> [Brief]: Repeat every record below exactly, omitting any pictures.

※

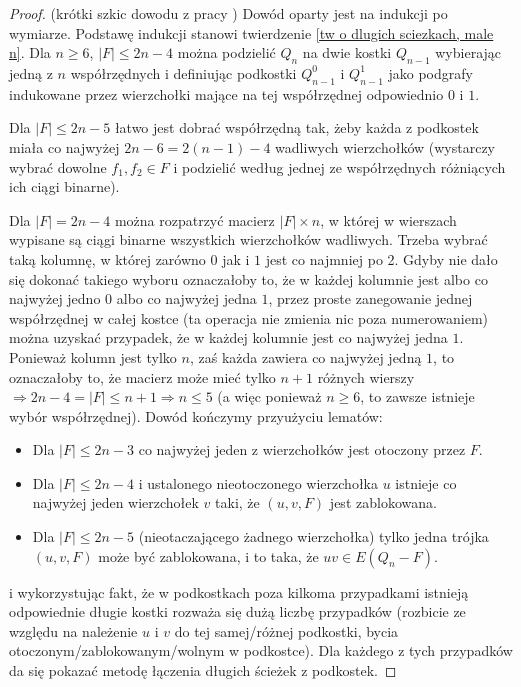 \documentclass{pracamgr}
\begin{document}
   \begin{proof}
    (krótki szkic dowodu z pracy \cite{FG})\newline
    Dowód oparty jest na indukcji po wymiarze.
    Podstawę indukcji stanowi twierdzenie \ref{tw o dlugich sciezkach, male n}.
    Dla $n\ge6$, $|F|\le 2n-4$ można podzielić $Q_n$ na dwie kostki $Q_{n-1}$ wybierając jedną z $n$ współrzędnych 
    i definiując podkostki $Q^0_{n-1}$ i $Q^1_{n-1}$ jako podgrafy indukowane przez wierzchołki mające na tej współrzędnej odpowiednio $0$ i $1$.
    
    Dla $|F|\le 2n-5$ łatwo jest dobrać współrzędną tak, żeby każda z podkostek miała co najwyżej $2n-6=2(n-1)-4$ wadliwych wierzchołków
    (wystarczy wybrać dowolne $f_1,f_2\in F$ i podzielić według jednej ze współrzędnych różniących ich ciągi binarne).
    
    Dla $|F|=2n-4$ można rozpatrzyć macierz $|F|\times n$, w której w wierszach wypisane są ciągi binarne wszystkich wierzchołków wadliwych.
    Trzeba wybrać taką kolumnę, w której zarówno $0$ jak i $1$ jest co najmniej po 2. Gdyby nie dało się dokonać takiego wyboru oznaczałoby to, że
    w każdej kolumnie jest albo co najwyżej jedno $0$ albo co najwyżej jedna $1$, przez proste zanegowanie jednej współrzędnej w całej kostce
    (ta operacja nie zmienia nic poza numerowaniem) można uzyskać przypadek, że w każdej kolumnie jest co najwyżej jedna $1$. 
    Ponieważ kolumn jest tylko $n$, zaś każda zawiera co najwyżej jedną $1$, to oznaczałoby to, że macierz może mieć tylko $n+1$ różnych wierszy
    $\Rightarrow 2n-4=|F|\le n+1\Rightarrow n\le5$ (a więc ponieważ $n\ge 6$, to zawsze istnieje wybór współrzędnej).\newline
    Dowód kończymy przyużyciu lematów:
    \begin{itemize}
     \item Dla $|F|\le 2n-3$ co najwyżej jeden z wierzchołków jest otoczony przez $F$.
     \item Dla $|F|\le 2n-4$ i ustalonego nieotoczonego wierzchołka $u$ istnieje co najwyżej jeden wierzchołek $v$ taki, że $(u,v,F)$ jest zablokowana.
     \item Dla $|F|\le 2n-5$ (nieotaczającego żadnego wierzchołka) tylko jedna trójka $(u,v,F)$ może być zablokowana, i to taka, że $uv\in E(Q_n-F)$.
    \end{itemize}
    i wykorzystując fakt, że w podkostkach poza kilkoma przypadkami istnieją odpowiednie długie kostki rozważa się dużą liczbę przypadków
    (rozbicie ze względu na należenie $u$ i $v$ do tej samej/różnej podkostki, bycia otoczonym/zablokowanym/wolnym w podkostce).
    Dla każdego z tych przypadków da się pokazać metodę łączenia długich ścieżek z podkostek.
   \end{proof}   
\end{document}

※

> [Response]:
 \documentclass{pracamgr}
\begin{document}
   \begin{proof}
    (krótki szkic dowodu z pracy \cite{FG})\newline
    Dowód oparty jest na indukcji po wymiarze.
    Podstawę indukcji stanowi twierdzenie \ref{tw o dlugich sciezkach, male n}.
    Dla $n\ge6$, $|F|\le 2n-4$ można podzielić $Q_n$ na dwie kostki $Q_{n-1}$ wybierając jedną z $n$ współrzędnych 
    i definiując podkostki $Q^0_{n-1}$ i $Q^1_{n-1}$ jako podgrafy indukowane przez wierzchołki mające na tej współrzędnej odpowiednio $0$ i $1$.
    
    Dla $|F|\le 2n-5$ łatwo jest dobrać współrzędną tak, żeby każda z podkostek miała co najwyżej $2n-6=2(n-1)-4$ wadliwych wierzchołków
    (wystarczy wybrać dowolne $f_1,f_2\in F$ i podzielić według jednej ze współrzędnych różniących ich ciągi binarne).
    
    Dla $|F|=2n-4$ można rozpatrzyć macierz $|F|\times n$, w której w wierszach wypisane są ciągi binarne wszystkich wierzchołków wadliwych.
    Trzeba wybrać taką kolumnę, w której zarówno $0$ jak i $1$ jest co najmniej po 2. Gdyby nie dało się dokonać takiego wyboru oznaczałoby to, że
    w każdej kolumnie jest albo co najwyżej jedno $0$ albo co najwyżej jedna $1$, przez proste zanegowanie jednej współrzędnej w całej kostce
    (ta operacja nie zmienia nic poza numerowaniem) można uzyskać przypadek, że w każdej kolumnie jest co najwyżej jedna $1$. 
    Ponieważ kolumn jest tylko $n$, zaś każda zawiera co najwyżej jedną $1$, to oznaczałoby to, że macierz może mieć tylko $n+1$ różnych wierszy
    $\Rightarrow 2n-4=|F|\le n+1\Rightarrow n\le5$ (a więc ponieważ $n\ge 6$, to zawsze istnieje wybór współrzędnej).\newline
    Dowód kończymy przyużyciu lematów:
    \begin{itemize}
     \item Dla $|F|\le 2n-3$ co najwyżej jeden z wierzchołków jest otoczony przez $F$.
     \item Dla $|F|\le 2n-4$ i ustalonego nieotoczonego wierzchołka $u$ istnieje co najwyżej jeden wierzchołek $v$ taki, że $(u,v,F)$ jest zablokowana.
     \item Dla $|F|\le 2n-5$ (nieotaczającego żadnego wierzchołka) tylko jedna trójka $(u,v,F)$ może być zablokowana, i to taka, że $uv\in E(Q_n-F)$.
    \end{itemize}
    i wykorzystując fakt, że w podkostkach poza kilkoma przypadkami istnieją odpowiednie długie kostki rozważa się dużą liczbę przypadków
    (rozbicie ze względu na należenie $u$ i $v$ do tej samej/różnej podkostki, bycia otoczonym/zablokowanym/wolnym w podkostce).
    Dla każdego z tych przypadków da się pokazać metodę łączenia długich ścieżek z podkostek.
   \end{proof}   
\end{document}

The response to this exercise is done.